6 reasons to change your bank
If you don't take care of your money, nobody else will, so we'll explain the most important reasons to consider changing your bank
Many people keep their money in the same bank for years simply out of habit. However, they don't realize that they are losing money, whether due to the drawbacks of the country's economy, such as inflation, or changes in bank policies. We'll tell you when it might be worth switching banks to protect your cash and increase the returns on your savings.
1. The high fees you pay each year
One of the first reasons to consider switching is the number of bank fees you pay without realizing it. Many accounts include charges for monthly maintenance, transfers, overdrafts, or international transactions. Although each fee may seem small, when added up throughout the year they can represent a considerable amount of money.

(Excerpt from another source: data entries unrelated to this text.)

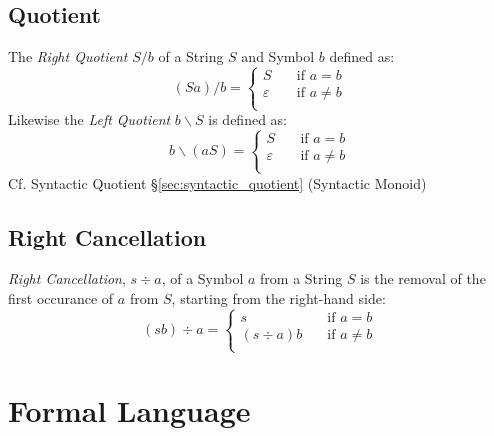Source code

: \subsection{Quotient}\label{sec:string_quotient}

The \emph{Right Quotient} $S / b$ of a String $S$ and Symbol $b$
defined as:
\[
  (Sa)/b =
  \begin{cases}
    S           & \quad \text{if $a = b$}\\
    \varepsilon & \quad \text{if $a \neq b$}\\
  \end{cases}
\]
Likewise the \emph{Left Quotient} $b \backslash S$ is defined as:
\[
  b\backslash(aS) =
  \begin{cases}
    S           & \quad \text{if $a = b$}\\
    \varepsilon & \quad \text{if $a \neq b$}\\
  \end{cases}
\]
\HandRight\; Cf. Syntactic Quotient \S\ref{sec:syntactic_quotient}
(Syntactic Monoid)



\subsection{Right Cancellation}\label{sec:right_cancellation}

\emph{Right Cancellation}, $s \div a$, of a Symbol $a$ from a String
$S$ is the removal of the first occurance of $a$ from $S$, starting
from the right-hand side:
\[
  (sb) \div a =
  \begin{cases}
    s           & \quad \text{if $a = b$}\\
    (s \div a)b & \quad \text{if $a \neq b$}\\
  \end{cases}
\]



\section{Formal Language}\label{sec:formal_language}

That's why it's advisable to review your statements and calculate how much you've paid in fees. If the total is high, it might be time to look for a bank with lower fees or more transparent services.
2. In search of better access to credit
During periods of economic uncertainty, many banks tend to tighten their policies for granting loans or credit cards. Switching banks or establishing a relationship with another financial institution can help you keep more financing options open. This can be especially useful if you plan to apply for a mortgage, business loan, or additional line of credit in the future.

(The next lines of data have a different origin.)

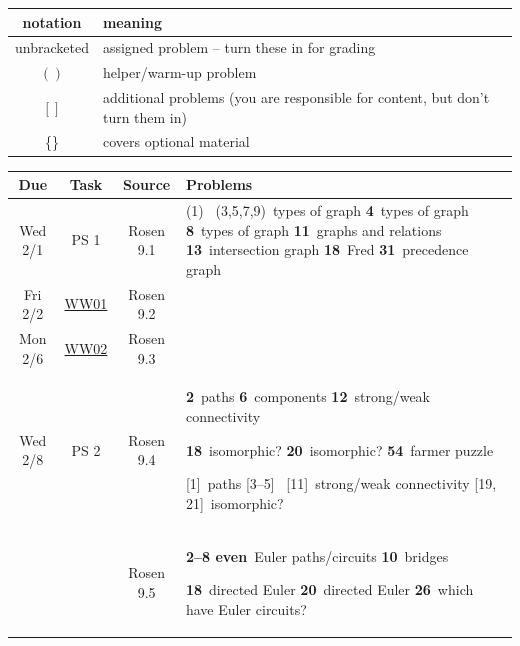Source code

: \documentclass{scrartcl}
\def\WW#1{\href{https://mathwebwork.cs.calvin.edu/webwork2/Math252-S18-Pruim/WW#1}{WW#1}}
\def\hwn#1{\relax}
\def\hwn#1{\ {\tiny (#1)}}
\def\hwn#1{$_{\mbox{\ \tiny #1}}$}
\def\hwn#1{~{\tiny #1}}
\newcommand{\helper}[2][\relax]{(#2)\hwn{#1}}
\newcommand{\extra}[2][\relax]{[#2]\hwn{#1}}
\newcommand{\mand}[2][\relax]{{\bf \large #2}\hwn{#1}}
\begin{document}
\begin{center}

\iftrue

\begin{longtable}{|c|l|}
  \hline
  notation & meaning \\
  \hline
  unbracketed & assigned problem -- turn these in for grading \\
  $()$ & helper/warm-up problem  \\
  $[]$ & additional problems (you are responsible for content, but don't turn them in) \\
  \{\} & covers optional material \\
  \hline
\end{longtable}
\fi

\bigskip


\begin{longtable}{|c|c|c|p{4.3in}|}
  \hline
  Due & Task & Source & Problems \\
  \hline\hline
  \endhead
  	 Wed 2/1 & PS 1 & Rosen 9.1 &
	 \helper{1}
	 \helper[types of graph]{3,5,7,9}
	 \mand[types of graph]{4}
	 \mand[types of graph]{8}
	 \mand[graphs and relations]{11}
	 \mand[intersection graph]{13}
	 \mand[Fred]{18}
	 \mand[precedence graph]{31}
	 \\
	 \hline
	 Fri 2/2 & \WW{01} & Rosen 9.2 &
	 \\
	 \hline
	 Mon 2/6 & \WW{02} & Rosen 9.3 &
	 \\
	 \hline
	 Wed 2/8 & PS 2 & Rosen 9.4 &
	 \mand[paths]{2}
	 \mand[components]{6}
	 \mand[strong/weak connectivity]{12}

	 \mand[isomorphic?]{18}
	 \mand[isomorphic?]{20}
	 \mand[farmer puzzle]{54}

	 \extra[paths]{1}
	 \extra{3--5}
	 \extra[strong/weak connectivity]{11}
	 \extra[isomorphic?]{19, 21}
	 \\
	 & & Rosen 9.5 &
	 \mand[Euler paths/circuits]{2--8 even}
	 \mand[bridges]{10}

	 \mand[directed Euler]{18}
	 \mand[directed Euler]{20}
	 \mand[which have Euler circuits?]{26}


\end{longtable}
\end{center}
\end{document}
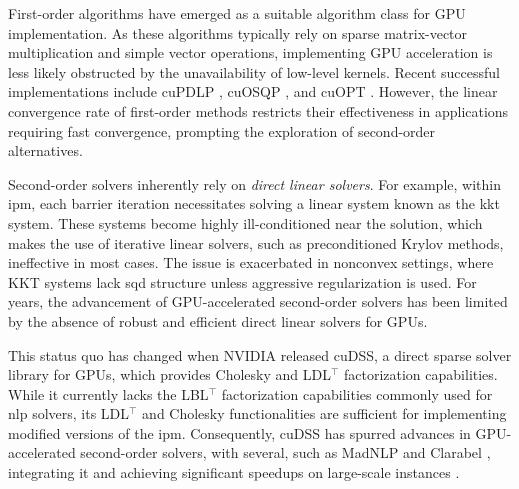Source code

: \documentclass{article}
\begin{document}
First-order algorithms have emerged as a suitable algorithm class for GPU implementation. As these algorithms typically rely on sparse matrix-vector multiplication and simple vector operations, implementing GPU acceleration is less likely obstructed by the unavailability of low-level kernels. Recent successful implementations include cuPDLP \cite{luCuPDLPCStrengthenedImplementation2024,luCuPDLPFurtherEnhanced2025}, cuOSQP \cite{schubigerGPUAccelerationADMM2020}, and cuOPT \cite{NVIDIACuopt2025}. However, the linear convergence rate of first-order methods restricts their effectiveness in applications requiring fast convergence, prompting the exploration of second-order alternatives.

Second-order solvers inherently rely on \emph{direct linear solvers}. For example, within \gls*{ipm}, each barrier iteration necessitates solving a linear system known as the \gls*{kkt} system. These systems become highly ill-conditioned near the solution, which makes the use of iterative linear solvers, such as preconditioned Krylov methods, ineffective in most cases. The issue is exacerbated in nonconvex settings, where KKT systems lack \gls*{sqd} structure unless aggressive regularization is used. For years, the advancement of GPU-accelerated second-order solvers has been limited by the absence of robust and efficient direct linear solvers for GPUs.

This status quo has changed when NVIDIA released cuDSS, a direct sparse solver library for GPUs, which provides Cholesky and LDL$^\top$ factorization capabilities. While it currently lacks the LBL$^\top$ factorization capabilities commonly used for \gls*{nlp} solvers, its LDL$^\top$ and Cholesky functionalities are sufficient for implementing modified versions of the \gls*{ipm}. Consequently, cuDSS has spurred advances in GPU-accelerated second-order solvers, with several, such as MadNLP \cite{shinAcceleratingOptimalPower2024} and Clarabel \cite{goulartClarabelInteriorpointSolver2024}, integrating it and achieving significant speedups on large-scale instances \cite{shinNVIDIACuDSSLibrary2024,shinAcceleratingOptimalPower2024,pacaudCondensedspaceMethodsNonlinear2024,shinScalableMultiPeriodAC2024,pacaudGPUacceleratedDynamicNonlinear2024}.
\end{document}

3. Digital Tools Matter Too
Today, most people manage their money from their cell phone or computer. If your bank's mobile app is slow, complicated, or frequently crashes, you could be losing time and efficiency.

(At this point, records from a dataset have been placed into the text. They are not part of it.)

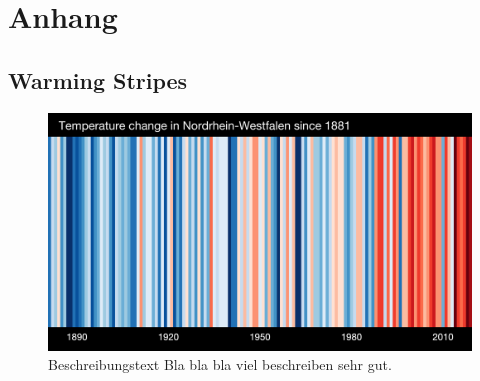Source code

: \chapter*{Anhang}\label{ch:Anhang}

\setcounter{figure}{0}
\renewcommand{\thefigure}{\Alph{section}.\arabic{figure}}
\renewcommand{\thesection}{\Alph{section}} 
\setcounter{table}{0}
\renewcommand\thetable{\Alph{section}.\arabic{table}}


\section{Warming Stripes}
\begin{figure}[htbp]
	\centering
	\includegraphics[width=\textwidth]{anhang/_stripes_EUROPE-Germany-Nordrhein_Westfalen-1881-2019-DW-withlabels.png}
	\caption[Titel der Figure]{Beschreibungstext Bla bla bla viel beschreiben sehr gut. \cite{Hawkins.2019}}
	\label{fig:DieLableIhAuhhNooo}
\end{figure}

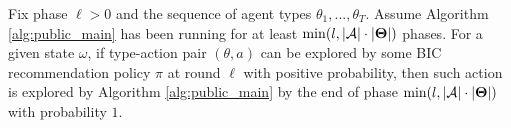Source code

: 

\begin{lemma}
\label{lem:exp_public}
Fix phase $\ell>0$ and the sequence of agent types $\theta_1,...,\theta_T$. Assume Algorithm \ref{alg:public_main} has been running for at least $\min(l, |\mathcal{A}|\cdot |\bold{\Theta}|)$ phases.
For a given state $\omega$, if type-action pair $(\theta,a)$ can be explored by some BIC recommendation policy $\pi$ at round $\ell$ with positive probability, then such action is explored by Algorithm \ref{alg:public_main} by the end of phase $\min(l, |\mathcal{A}|\cdot |\bold{\Theta}|)$ with probability $1$.
\end{lemma}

Switching to a bank with better digital services can make everyday tasks like paying bills, transferring money, or monitoring your spending easier. In times of economic uncertainty, having fast and reliable financial tools becomes even more important.
4.Switching Banks Is Easier Than Before
The process of moving your money and financial information has become simpler in recent years. In 2024,The Consumer Financial Protection Bureau (CFPB) implemented “open banking” rules that allow consumers to have greater control over their financial data. This makes it easier to transfer information between institutions when you decide to switch banks, reducing the obstacles that previously complicated the process.
5. Your Money Could Earn More Interest
One of the clearest reasons to switch banks is the return on your savings. Many traditional accounts offer very low interest rates. In fact, the average annual return is around 0.4%, which means that the growth of your savings is limited.
Comparing that rate to high-yield accounts can show you opportunities to earn more money without taking on additional risk.
6. Spreading your money can offer greater protection
Finally, another reason to consider switching is to improve the protection of your deposits. In the United States, the Federal Deposit Insurance Corporation (FDIC) insures up to $250,000 per depositor, per account type, and per bank.
If you have more money than that limit in a single institution, dividing your funds among several insured banks can broaden your coverage and reduce your risk in the event of financial problems at one institution.